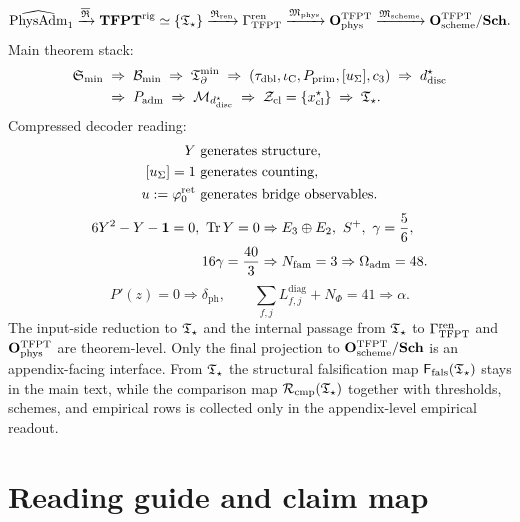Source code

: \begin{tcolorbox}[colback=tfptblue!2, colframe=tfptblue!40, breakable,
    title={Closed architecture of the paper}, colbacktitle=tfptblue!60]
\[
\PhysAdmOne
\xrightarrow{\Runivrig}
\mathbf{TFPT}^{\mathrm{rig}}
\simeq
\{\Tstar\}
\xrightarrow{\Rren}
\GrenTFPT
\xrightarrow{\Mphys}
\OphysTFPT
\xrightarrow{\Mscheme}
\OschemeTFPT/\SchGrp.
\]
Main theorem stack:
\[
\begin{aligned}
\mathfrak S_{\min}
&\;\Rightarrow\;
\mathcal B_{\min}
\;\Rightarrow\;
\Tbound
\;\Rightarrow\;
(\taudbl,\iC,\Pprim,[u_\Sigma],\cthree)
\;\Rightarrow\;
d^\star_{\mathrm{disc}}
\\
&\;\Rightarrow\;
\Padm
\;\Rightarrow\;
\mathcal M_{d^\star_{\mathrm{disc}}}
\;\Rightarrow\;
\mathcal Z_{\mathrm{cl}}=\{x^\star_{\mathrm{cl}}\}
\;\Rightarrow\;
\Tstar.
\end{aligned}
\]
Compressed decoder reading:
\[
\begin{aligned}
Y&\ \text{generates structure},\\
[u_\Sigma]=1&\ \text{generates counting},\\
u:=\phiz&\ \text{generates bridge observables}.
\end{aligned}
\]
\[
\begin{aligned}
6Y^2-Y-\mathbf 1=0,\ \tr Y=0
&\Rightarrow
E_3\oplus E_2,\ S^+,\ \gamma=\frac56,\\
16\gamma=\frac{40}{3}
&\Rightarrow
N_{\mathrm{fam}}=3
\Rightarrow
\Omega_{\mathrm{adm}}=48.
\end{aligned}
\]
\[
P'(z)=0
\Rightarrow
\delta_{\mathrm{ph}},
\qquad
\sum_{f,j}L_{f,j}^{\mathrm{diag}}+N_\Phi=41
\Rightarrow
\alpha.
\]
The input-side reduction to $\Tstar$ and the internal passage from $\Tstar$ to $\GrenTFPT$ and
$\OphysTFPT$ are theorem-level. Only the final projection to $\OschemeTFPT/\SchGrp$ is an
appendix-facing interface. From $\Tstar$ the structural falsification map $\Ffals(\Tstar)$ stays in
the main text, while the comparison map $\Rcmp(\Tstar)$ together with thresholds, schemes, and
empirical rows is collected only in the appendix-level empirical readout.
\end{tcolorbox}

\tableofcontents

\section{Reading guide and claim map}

## TASK
Show the lines of the data that hold the word "mathrm".

## YOUR RESPONSE
\mathbf{TFPT}^{\mathrm{rig}}
d^\star_{\mathrm{disc}}
\mathcal M_{d^\star_{\mathrm{disc}}}
\mathcal Z_{\mathrm{cl}}=\{x^\star_{\mathrm{cl}}\}
N_{\mathrm{fam}}=3
\Omega_{\mathrm{adm}}=48.
\delta_{\mathrm{ph}},
\sum_{f,j}L_{f,j}^{\mathrm{diag}}+N_\Phi=41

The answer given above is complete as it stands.